(Saved data entries)
□ □ □ □ □ □ □
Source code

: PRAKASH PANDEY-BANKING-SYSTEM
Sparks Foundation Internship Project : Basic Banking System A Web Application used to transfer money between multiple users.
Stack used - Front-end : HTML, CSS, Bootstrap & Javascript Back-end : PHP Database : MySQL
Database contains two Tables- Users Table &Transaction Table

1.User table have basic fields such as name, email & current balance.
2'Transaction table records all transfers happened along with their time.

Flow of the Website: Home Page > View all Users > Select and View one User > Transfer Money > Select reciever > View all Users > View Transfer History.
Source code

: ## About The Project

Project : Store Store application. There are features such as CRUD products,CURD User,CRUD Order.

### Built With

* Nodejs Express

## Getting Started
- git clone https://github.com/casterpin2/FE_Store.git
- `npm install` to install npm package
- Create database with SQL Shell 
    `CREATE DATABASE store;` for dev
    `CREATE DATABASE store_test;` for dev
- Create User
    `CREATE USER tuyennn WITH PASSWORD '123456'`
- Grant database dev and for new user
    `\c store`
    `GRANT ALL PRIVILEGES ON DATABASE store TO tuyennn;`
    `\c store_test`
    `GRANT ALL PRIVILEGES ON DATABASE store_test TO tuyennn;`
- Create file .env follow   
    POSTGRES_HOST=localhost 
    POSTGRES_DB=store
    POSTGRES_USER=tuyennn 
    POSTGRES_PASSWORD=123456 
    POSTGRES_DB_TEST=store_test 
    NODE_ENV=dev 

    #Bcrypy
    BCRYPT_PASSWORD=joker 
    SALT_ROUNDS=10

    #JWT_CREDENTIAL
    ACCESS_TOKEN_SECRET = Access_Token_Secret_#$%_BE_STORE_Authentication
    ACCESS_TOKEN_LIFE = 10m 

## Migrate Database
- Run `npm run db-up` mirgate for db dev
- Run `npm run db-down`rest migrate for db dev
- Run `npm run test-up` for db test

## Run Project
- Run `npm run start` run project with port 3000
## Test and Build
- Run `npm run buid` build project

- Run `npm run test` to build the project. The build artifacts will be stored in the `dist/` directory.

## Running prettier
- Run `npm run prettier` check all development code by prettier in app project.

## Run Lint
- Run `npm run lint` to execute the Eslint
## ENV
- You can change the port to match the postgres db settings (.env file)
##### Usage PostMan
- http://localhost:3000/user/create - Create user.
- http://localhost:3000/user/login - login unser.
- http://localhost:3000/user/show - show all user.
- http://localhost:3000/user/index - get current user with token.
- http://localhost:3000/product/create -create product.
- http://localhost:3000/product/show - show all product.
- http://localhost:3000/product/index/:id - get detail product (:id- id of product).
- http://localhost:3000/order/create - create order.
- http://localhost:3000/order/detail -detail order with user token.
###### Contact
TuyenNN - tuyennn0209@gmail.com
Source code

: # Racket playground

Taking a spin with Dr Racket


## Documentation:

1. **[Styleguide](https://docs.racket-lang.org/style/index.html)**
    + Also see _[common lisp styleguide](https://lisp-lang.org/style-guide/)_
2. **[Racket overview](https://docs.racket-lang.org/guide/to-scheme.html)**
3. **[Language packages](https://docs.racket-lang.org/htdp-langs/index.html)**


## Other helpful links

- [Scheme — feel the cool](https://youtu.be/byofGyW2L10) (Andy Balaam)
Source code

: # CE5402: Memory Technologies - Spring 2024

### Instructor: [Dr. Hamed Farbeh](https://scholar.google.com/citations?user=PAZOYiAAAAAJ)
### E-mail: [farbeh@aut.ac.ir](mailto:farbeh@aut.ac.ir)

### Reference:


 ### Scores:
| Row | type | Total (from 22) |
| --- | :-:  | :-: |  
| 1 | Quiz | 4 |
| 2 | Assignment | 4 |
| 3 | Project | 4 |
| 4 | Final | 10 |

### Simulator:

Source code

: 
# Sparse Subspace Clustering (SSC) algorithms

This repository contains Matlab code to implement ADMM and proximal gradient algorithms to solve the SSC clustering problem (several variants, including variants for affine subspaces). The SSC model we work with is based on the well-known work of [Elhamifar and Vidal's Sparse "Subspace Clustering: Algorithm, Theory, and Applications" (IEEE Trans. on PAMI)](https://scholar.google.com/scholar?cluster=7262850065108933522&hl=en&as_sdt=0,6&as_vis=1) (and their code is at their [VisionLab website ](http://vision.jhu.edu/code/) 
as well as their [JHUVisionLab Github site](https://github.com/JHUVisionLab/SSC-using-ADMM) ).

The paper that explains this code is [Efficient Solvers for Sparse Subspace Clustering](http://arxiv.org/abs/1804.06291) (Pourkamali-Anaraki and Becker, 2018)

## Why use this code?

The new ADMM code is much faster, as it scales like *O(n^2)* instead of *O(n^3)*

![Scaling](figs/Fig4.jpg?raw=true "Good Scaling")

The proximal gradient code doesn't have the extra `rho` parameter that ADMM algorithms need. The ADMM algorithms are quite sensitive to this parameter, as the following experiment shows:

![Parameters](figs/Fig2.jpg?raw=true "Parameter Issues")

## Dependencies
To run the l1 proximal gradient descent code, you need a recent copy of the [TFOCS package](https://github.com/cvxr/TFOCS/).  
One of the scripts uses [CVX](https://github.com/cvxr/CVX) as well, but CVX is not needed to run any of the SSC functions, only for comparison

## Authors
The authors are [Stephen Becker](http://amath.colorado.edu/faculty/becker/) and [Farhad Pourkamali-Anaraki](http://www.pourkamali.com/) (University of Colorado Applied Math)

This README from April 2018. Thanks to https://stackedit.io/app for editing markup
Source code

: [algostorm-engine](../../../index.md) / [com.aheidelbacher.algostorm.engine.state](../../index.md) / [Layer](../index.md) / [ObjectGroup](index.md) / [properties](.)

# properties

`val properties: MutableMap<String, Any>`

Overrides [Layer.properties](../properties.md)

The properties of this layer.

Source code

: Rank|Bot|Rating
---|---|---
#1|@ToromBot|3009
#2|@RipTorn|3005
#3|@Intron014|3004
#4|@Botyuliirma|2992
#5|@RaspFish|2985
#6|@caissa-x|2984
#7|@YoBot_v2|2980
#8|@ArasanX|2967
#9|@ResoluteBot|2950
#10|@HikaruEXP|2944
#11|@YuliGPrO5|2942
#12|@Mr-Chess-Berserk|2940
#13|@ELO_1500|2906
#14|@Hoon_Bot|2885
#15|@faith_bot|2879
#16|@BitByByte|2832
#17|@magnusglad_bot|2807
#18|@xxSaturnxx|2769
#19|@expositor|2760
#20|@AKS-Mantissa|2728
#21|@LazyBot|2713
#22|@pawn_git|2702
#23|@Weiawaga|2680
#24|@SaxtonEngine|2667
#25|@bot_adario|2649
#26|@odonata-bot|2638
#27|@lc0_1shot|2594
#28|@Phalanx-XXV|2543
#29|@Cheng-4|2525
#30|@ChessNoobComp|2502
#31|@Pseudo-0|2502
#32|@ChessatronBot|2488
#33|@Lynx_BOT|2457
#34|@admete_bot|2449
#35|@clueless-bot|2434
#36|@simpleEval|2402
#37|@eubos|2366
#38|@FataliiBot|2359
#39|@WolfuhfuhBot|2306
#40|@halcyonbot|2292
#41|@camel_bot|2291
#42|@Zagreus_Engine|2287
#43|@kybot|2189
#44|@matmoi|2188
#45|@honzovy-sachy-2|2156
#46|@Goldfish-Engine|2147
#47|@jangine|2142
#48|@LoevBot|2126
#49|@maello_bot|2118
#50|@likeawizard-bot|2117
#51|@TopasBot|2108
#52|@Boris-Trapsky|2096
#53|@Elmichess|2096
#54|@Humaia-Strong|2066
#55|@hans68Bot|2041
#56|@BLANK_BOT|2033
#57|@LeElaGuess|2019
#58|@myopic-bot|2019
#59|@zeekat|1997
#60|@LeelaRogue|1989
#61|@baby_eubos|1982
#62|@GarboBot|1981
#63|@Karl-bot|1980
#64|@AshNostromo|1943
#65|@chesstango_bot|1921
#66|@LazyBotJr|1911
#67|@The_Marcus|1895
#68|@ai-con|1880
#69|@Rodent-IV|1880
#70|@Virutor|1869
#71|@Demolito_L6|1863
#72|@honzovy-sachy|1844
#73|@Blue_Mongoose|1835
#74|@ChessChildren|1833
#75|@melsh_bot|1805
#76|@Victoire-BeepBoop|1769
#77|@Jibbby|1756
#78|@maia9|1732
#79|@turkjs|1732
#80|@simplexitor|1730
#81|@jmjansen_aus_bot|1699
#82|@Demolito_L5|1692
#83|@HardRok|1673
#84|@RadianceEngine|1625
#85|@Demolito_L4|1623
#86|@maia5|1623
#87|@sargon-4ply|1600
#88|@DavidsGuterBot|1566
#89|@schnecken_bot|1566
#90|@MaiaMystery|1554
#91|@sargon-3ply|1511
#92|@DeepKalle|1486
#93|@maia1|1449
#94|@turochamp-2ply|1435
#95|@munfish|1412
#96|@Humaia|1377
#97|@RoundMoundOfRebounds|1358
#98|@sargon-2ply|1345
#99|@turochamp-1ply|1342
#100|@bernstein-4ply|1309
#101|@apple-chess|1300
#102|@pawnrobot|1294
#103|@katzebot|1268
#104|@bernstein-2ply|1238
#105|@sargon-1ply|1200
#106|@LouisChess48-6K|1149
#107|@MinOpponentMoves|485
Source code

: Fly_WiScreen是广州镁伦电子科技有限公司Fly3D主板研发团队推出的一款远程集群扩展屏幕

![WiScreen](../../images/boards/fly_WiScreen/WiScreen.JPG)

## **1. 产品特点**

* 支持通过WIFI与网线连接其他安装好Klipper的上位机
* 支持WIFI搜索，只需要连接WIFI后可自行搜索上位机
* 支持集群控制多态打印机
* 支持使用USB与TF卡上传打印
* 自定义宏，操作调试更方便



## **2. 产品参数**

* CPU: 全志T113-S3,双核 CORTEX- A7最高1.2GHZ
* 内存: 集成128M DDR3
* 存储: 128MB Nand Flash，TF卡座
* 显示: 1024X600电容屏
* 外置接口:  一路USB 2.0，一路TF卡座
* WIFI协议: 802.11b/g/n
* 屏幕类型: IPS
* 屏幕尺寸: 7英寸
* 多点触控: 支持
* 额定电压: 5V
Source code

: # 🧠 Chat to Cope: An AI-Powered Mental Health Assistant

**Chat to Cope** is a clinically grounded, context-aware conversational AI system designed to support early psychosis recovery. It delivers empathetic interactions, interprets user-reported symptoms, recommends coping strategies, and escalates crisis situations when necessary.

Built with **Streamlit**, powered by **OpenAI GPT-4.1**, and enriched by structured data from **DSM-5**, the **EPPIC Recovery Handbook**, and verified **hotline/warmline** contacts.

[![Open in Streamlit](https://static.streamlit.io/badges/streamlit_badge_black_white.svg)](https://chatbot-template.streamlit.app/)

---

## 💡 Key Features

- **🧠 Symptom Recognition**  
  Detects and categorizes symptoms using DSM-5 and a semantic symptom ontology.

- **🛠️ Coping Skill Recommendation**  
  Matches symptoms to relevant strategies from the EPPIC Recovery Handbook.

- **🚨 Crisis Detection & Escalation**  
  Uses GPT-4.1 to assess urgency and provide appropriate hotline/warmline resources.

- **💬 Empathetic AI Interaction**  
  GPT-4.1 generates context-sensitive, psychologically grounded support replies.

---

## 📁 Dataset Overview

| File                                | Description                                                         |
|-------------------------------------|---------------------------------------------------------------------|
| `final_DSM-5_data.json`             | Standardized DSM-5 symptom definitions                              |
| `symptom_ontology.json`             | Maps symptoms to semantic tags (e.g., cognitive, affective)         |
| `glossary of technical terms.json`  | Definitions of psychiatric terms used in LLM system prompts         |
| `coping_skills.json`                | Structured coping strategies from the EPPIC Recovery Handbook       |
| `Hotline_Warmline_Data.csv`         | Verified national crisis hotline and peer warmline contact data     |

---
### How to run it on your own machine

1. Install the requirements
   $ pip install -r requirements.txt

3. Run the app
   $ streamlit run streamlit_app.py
□ □ □ □ □ □ □
* [What to do]:
Working from the records above, write out verbatim only the lines from the line containing "#9|@ResoluteBot|2950" through the line containing "#59|@zeekat|1997".

* [Answer for this exercise]:
#9|@ResoluteBot|2950
#10|@HikaruEXP|2944
#11|@YuliGPrO5|2942
#12|@Mr-Chess-Berserk|2940
#13|@ELO_1500|2906
#14|@Hoon_Bot|2885
#15|@faith_bot|2879
#16|@BitByByte|2832
#17|@magnusglad_bot|2807
#18|@xxSaturnxx|2769
#19|@expositor|2760
#20|@AKS-Mantissa|2728
#21|@LazyBot|2713
#22|@pawn_git|2702
#23|@Weiawaga|2680
#24|@SaxtonEngine|2667
#25|@bot_adario|2649
#26|@odonata-bot|2638
#27|@lc0_1shot|2594
#28|@Phalanx-XXV|2543
#29|@Cheng-4|2525
#30|@ChessNoobComp|2502
#31|@Pseudo-0|2502
#32|@ChessatronBot|2488
#33|@Lynx_BOT|2457
#34|@admete_bot|2449
#35|@clueless-bot|2434
#36|@simpleEval|2402
#37|@eubos|2366
#38|@FataliiBot|2359
#39|@WolfuhfuhBot|2306
#40|@halcyonbot|2292
#41|@camel_bot|2291
#42|@Zagreus_Engine|2287
#43|@kybot|2189
#44|@matmoi|2188
#45|@honzovy-sachy-2|2156
#46|@Goldfish-Engine|2147
#47|@jangine|2142
#48|@LoevBot|2126
#49|@maello_bot|2118
#50|@likeawizard-bot|2117
#51|@TopasBot|2108
#52|@Boris-Trapsky|2096
#53|@Elmichess|2096
#54|@Humaia-Strong|2066
#55|@hans68Bot|2041
#56|@BLANK_BOT|2033
#57|@LeElaGuess|2019
#58|@myopic-bot|2019
#59|@zeekat|1997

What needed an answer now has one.